August 20, 2003|6:38 PM
This concerns the refusal of the country’s leadership to be held accountable for the failure to execute its most fundamental responsibility.
Four 9/11 Moms Battle Bush
by Gail Sheehy
In mid-June, F.B.I. director Robert Mueller III and several senior agents in the bureau received a group of about 20 visitors in a briefing room of the J. Edgar Hoover Building in Washington, D.C. The director himself narrated a PowerPoint presentation that summarized the numbers of agents and leads and evidence he and his people had collected in the 18-month course of their ongoing investigation of Penttbom, the clever neologism the bureau had invented to reduce the sites of devastation on 9/11 to one word: Pent for Pentagon, Pen for Pennsylvania, tt for the Twin Towers and bom for the four planes that the government had been forewarned could be used as weapons—even bombs—but chose to ignore.
After the formal meeting, senior agents in the room faced a grilling by Kristen Breitweiser, a 9/11 widow whose cohorts are three other widowed moms from New Jersey.
"I don’t understand, with all the warnings about the possibilities of Al Qaeda using planes as weapons, and the Phoenix Memo from one of your own agents warning that Osama bin Laden was sending operatives to this country for flight-school training, why didn’t you check out flight schools before Sept. 11?"
"Do you know how many flight schools there are in the U.S.? Thousands," a senior agent protested. "We couldn’t have investigated them all and found these few guys."
"Wait, you just told me there were too many flight schools and that prohibited you from investigating them before 9/11," Kristen persisted. "How is it that a few hours after the attacks, the nation is brought to its knees, and miraculously F.B.I. agents showed up at Embry-Riddle flight school in Florida where some of the terrorists trained?"
"We got lucky," was the reply.
Kristen then asked the agent how the F.B.I. had known exactly which A.T.M. in Portland, Me., would yield a videotape of Mohammed Atta, the leader of the attacks. The agent got some facts confused, then changed his story. When Kristen wouldn’t be pacified by evasive answers, the senior agent parried, "What are you getting at?"

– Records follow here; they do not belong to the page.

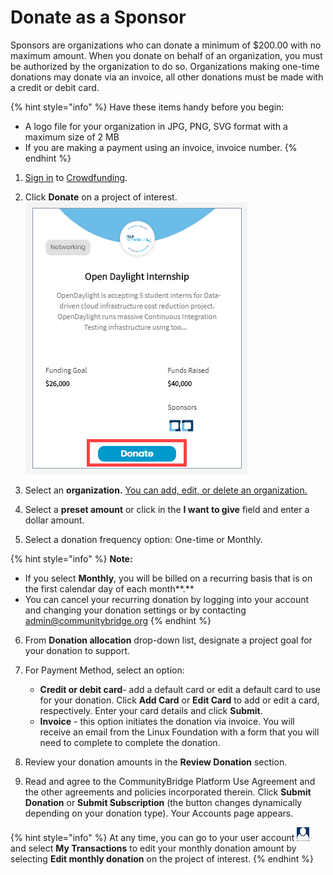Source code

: # Donate as a Sponsor

Sponsors are organizations who can donate a minimum of $200.00 with no maximum amount. When you donate on behalf of an organization, you must be authorized by the organization to do so. Organizations making one-time donations may donate via an invoice, all other donations must be made with a credit or debit card.

{% hint style="info" %}
Have these items handy before you begin:

* A logo file for your organization in JPG, PNG, SVG format with a maximum size of 2 MB
* If you are making a payment using an invoice, invoice number. 
{% endhint %}

 1. [Sign in](../../../../sso/sign-in/) to [Crowdfunding](https://funding.communitybridge.org/).

2. Click **Donate** on a project of interest.  
 ![](../../../../.gitbook/assets/donate-to-a-project.png) 

3. Select an **organization.** [You can add, edit, or delete an organization.](add-edit-or-delete-an-organization.md)  


4. Select a **preset amount** or click in the **I want to give** field and enter a dollar amount.  


5. Select a donation frequency option: One-time or Monthly.

{% hint style="info" %}
**Note:**

* If you select **Monthly**, you will be billed on a recurring basis that is on the first calendar day of each month**.**
* You can cancel your recurring donation by logging into your account and changing your donation settings or by contacting [admin@communitybridge.org](mailto:admin@communitybridge.org)
{% endhint %}

6. From **Donation allocation** drop-down list, designate a project goal for your donation to support.

1. For Payment Method, select an option:
   * **Credit or debit card**- add a default card or edit a default card to use for your donation. Click **Add Card** or **Edit Card** to add or edit a card, respectively. Enter your card details and click **Submit**.
   * **Invoice** - this option initiates the donation via invoice. You will receive an email from the Linux Foundation with a form that you will need to complete to complete the donation.  
2. Review your donation amounts in the **Review Donation** section.
3. Read and agree to the CommunityBridge Platform Use Agreement and the other agreements and policies incorporated therein.  Click **Submit Donation** or **Submit Subscription** \(the button changes dynamically depending on your donation type\). Your Accounts page appears.

{% hint style="info" %}
At any time, you can go to your user account ![](../../../../.gitbook/assets/7418575.png) and select **My Transactions** to edit your monthly donation amount by selecting **Edit monthly donation** on the project of interest.
{% endhint %}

"I think you had open investigations before Sept. 11 on some of the people responsible for the terrorist attacks," she said.
"We did not," the agent said unequivocally.

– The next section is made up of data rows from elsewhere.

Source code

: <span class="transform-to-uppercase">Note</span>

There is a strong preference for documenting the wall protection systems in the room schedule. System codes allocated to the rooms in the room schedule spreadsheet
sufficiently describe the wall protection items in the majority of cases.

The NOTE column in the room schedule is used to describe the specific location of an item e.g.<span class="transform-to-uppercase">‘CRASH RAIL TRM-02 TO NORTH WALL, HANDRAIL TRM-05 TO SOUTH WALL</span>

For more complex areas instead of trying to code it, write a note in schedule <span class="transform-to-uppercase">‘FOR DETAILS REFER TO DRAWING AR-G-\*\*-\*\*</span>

A month later, on the morning of July 24, before the scathing Congressional report on intelligence failures was released, Kristen and the three other moms from New Jersey with whom she’d been in league sat impassively at a briefing by staff director Eleanor Hill: In fact, they learned, the F.B.I. had open investigations on 14 individuals who had contact with the hijackers while they were in the United States. The flush of pride in their own research passed quickly. This was just another confirmation that the federal government continued to obscure the facts about its handling of suspected terrorists leading up to the Sept. 11 attacks.
So afraid is the Bush administration of what could be revealed by inquiries into its failures to protect Americans from terrorist attack, it is unabashedly using Kremlin tactics to muzzle members of Congress and thwart the current federal commission investigating the failures of Sept. 11. But there is at least one force that the administration cannot scare off or shut up. They call themselves "Just Four Moms from New Jersey," or simply "the girls."

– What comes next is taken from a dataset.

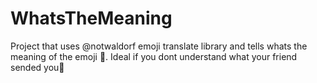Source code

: # WhatsTheMeaning
Project that uses @notwaldorf emoji translate library and tells whats the meaning of the emoji 🎉. Ideal if you dont understand what your friend sended you📩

Kristen and the three other housewives who also lost their husbands in the attack on the World Trade Center started out knowing virtually nothing about how their government worked. For the last 20 months they have clipped and Googled, rallied and lobbied, charmed and intimidated top officials all the way to the White House. In the process, they have made themselves arguably the most effective force in dancing around the obstacle course by which the administration continues to block a transparent investigation of what went wrong with the country’s defenses on Sept. 11 and what we should be doing about it. They have no political clout, no money, no powerful husbands—no husbands at all since Sept. 11—and they are up against a White House, an Attorney General, a Defense Secretary, a National Security Advisor and an F.B.I. director who have worked out an ingenious bait-and-switch game to thwart their efforts and those of any investigative body.
The Mom Cell
The four moms—Kristen Breitweiser, Patty Casazza, Mindy Kleinberg and Lorie van Auken—use tactics more like those of a leaderless cell. They have learned how to deposit their assorted seven children with select grandmothers before dawn and rocket down the Garden State Parkway to Washington. They have become experts at changing out of pedal-pushers and into proper pantsuits while their S.U.V. is stopped in traffic, so they can hit the Capitol rotunda running. They have talked strategy with Senator John McCain and Senate Minority Leader Tom Daschle. They once caught Congressman Porter Goss hiding behind his office door to avoid them. And they maintain an open line of communication with the White House.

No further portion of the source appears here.